SAN FRANCISCO, Feb. 05, 2024 (GLOBE NEWSWIRE) -- ProLynx Inc. announced today that the first patient was treated with PLX038 (PEGylated SN-38) in a Phase I/II clinical trial for primary CNS tumors driven by MYC or MYCN amplifications. National Institutes of Health’s NCI investigators Dr. Marta Penas-Prado and Dr.

旧金山，2024年2月5日（环球通讯社）--ProLynx Inc.今天宣布，在由MYC或MYCN扩增驱动的原发性中枢神经系统肿瘤的I/II期临床试验中，第一名患者接受了PLX038（聚乙二醇化SN-38）治疗。美国国立卫生研究院NCI研究员MartaPenasPrado博士和。

Mark Gilbert are conducting the trial. MYC genes regulate expression of genes involved in cell division. High levels of MYC drive oncogenesis in many cancers and induce DNA changes leading to the formation of “topoisome complexes”. MYC and MYCN amplifications are seen in multiple primary tumors of the central nervous system (CNS).

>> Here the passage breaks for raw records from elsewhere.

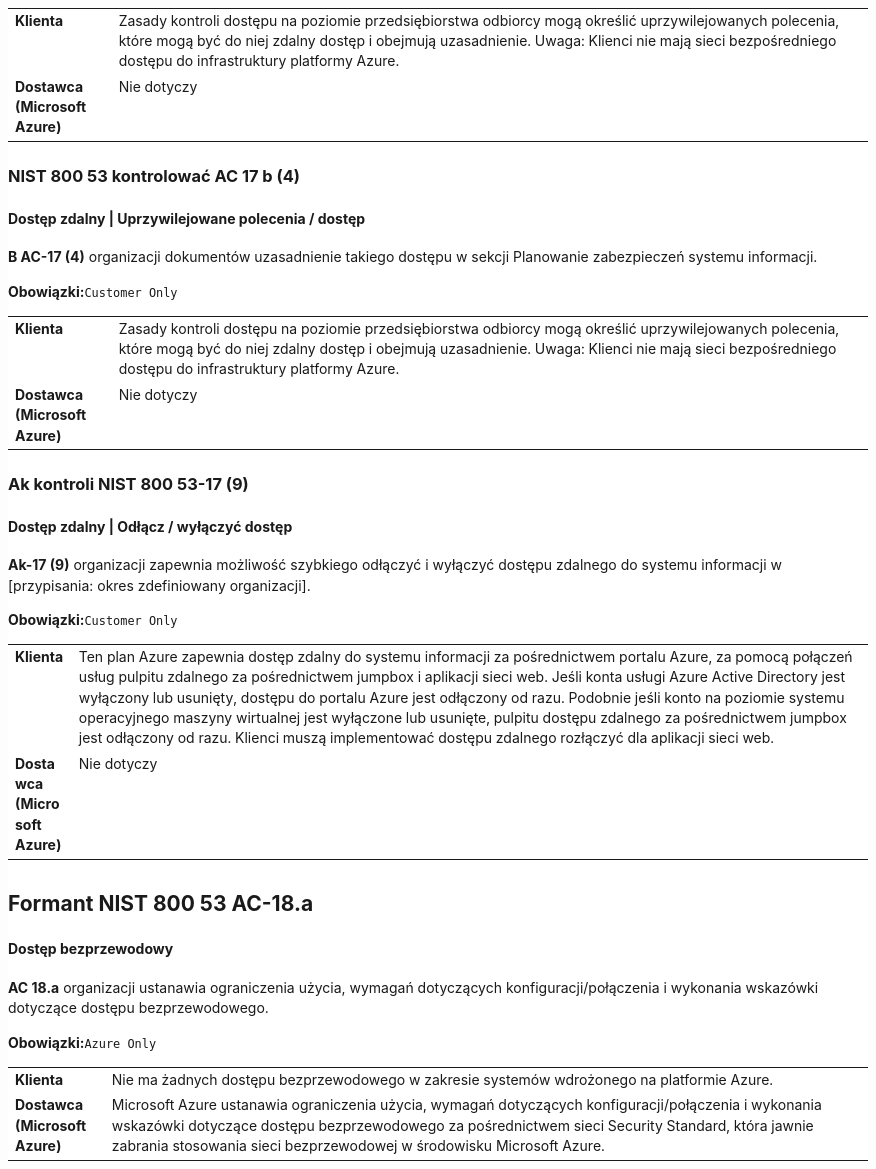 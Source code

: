 |||
|---|---|
| **Klienta** | Zasady kontroli dostępu na poziomie przedsiębiorstwa odbiorcy mogą określić uprzywilejowanych polecenia, które mogą być do niej zdalny dostęp i obejmują uzasadnienie. Uwaga: Klienci nie mają sieci bezpośredniego dostępu do infrastruktury platformy Azure. |
| **Dostawca (Microsoft Azure)** | Nie dotyczy |


 ### <a name="nist-800-53-control-ac-17-4b"></a>NIST 800 53 kontrolować AC 17 b (4)

#### <a name="remote-access--privileged-commands--access"></a>Dostęp zdalny | Uprzywilejowane polecenia / dostęp

**B AC-17 (4)** organizacji dokumentów uzasadnienie takiego dostępu w sekcji Planowanie zabezpieczeń systemu informacji.

**Obowiązki:**`Customer Only`

|||
|---|---|
| **Klienta** | Zasady kontroli dostępu na poziomie przedsiębiorstwa odbiorcy mogą określić uprzywilejowanych polecenia, które mogą być do niej zdalny dostęp i obejmują uzasadnienie. Uwaga: Klienci nie mają sieci bezpośredniego dostępu do infrastruktury platformy Azure. |
| **Dostawca (Microsoft Azure)** | Nie dotyczy |


 ### <a name="nist-800-53-control-ac-17-9"></a>Ak kontroli NIST 800 53-17 (9)

#### <a name="remote-access--disconnect--disable-access"></a>Dostęp zdalny | Odłącz / wyłączyć dostęp

**Ak-17 (9)** organizacji zapewnia możliwość szybkiego odłączyć i wyłączyć dostępu zdalnego do systemu informacji w [przypisania: okres zdefiniowany organizacji].

**Obowiązki:**`Customer Only`

|||
|---|---|
| **Klienta** | Ten plan Azure zapewnia dostęp zdalny do systemu informacji za pośrednictwem portalu Azure, za pomocą połączeń usług pulpitu zdalnego za pośrednictwem jumpbox i aplikacji sieci web. Jeśli konta usługi Azure Active Directory jest wyłączony lub usunięty, dostępu do portalu Azure jest odłączony od razu. Podobnie jeśli konto na poziomie systemu operacyjnego maszyny wirtualnej jest wyłączone lub usunięte, pulpitu dostępu zdalnego za pośrednictwem jumpbox jest odłączony od razu. Klienci muszą implementować dostępu zdalnego rozłączyć dla aplikacji sieci web. |
| **Dostawca (Microsoft Azure)** | Nie dotyczy |


 ## <a name="nist-800-53-control-ac-18a"></a>Formant NIST 800 53 AC-18.a

#### <a name="wireless-access"></a>Dostęp bezprzewodowy

**AC 18.a** organizacji ustanawia ograniczenia użycia, wymagań dotyczących konfiguracji/połączenia i wykonania wskazówki dotyczące dostępu bezprzewodowego.

**Obowiązki:**`Azure Only`

|||
|---|---|
| **Klienta** | Nie ma żadnych dostępu bezprzewodowego w zakresie systemów wdrożonego na platformie Azure. |
| **Dostawca (Microsoft Azure)** | Microsoft Azure ustanawia ograniczenia użycia, wymagań dotyczących konfiguracji/połączenia i wykonania wskazówki dotyczące dostępu bezprzewodowego za pośrednictwem sieci Security Standard, która jawnie zabrania stosowania sieci bezprzewodowej w środowisku Microsoft Azure. |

马克·吉尔伯特正在主持审判。MYC基因调节参与细胞分裂的基因的表达。高水平的MYC驱动许多癌症的肿瘤发生，并诱导DNA变化，导致“拓扑体复合物”的形成。在中枢神经系统（CNS）的多个原发性肿瘤中可见MYC和MYCN扩增。

This includes 30% of relapsed medulloblastomas, and MYCN-amplified ependymoma, characterized by aggressive clinical behavior and treatment resistance. The MYC or MYCN-induced topoisome contains high levels of topoisomerases that should be susceptible to topoisomerase inhibitors. PLX038 is a long-acting prodrug of the topoisomerase 1 inhibitor, SN-38 – the active metabolite of irinotecan and sacituzumab govitecan.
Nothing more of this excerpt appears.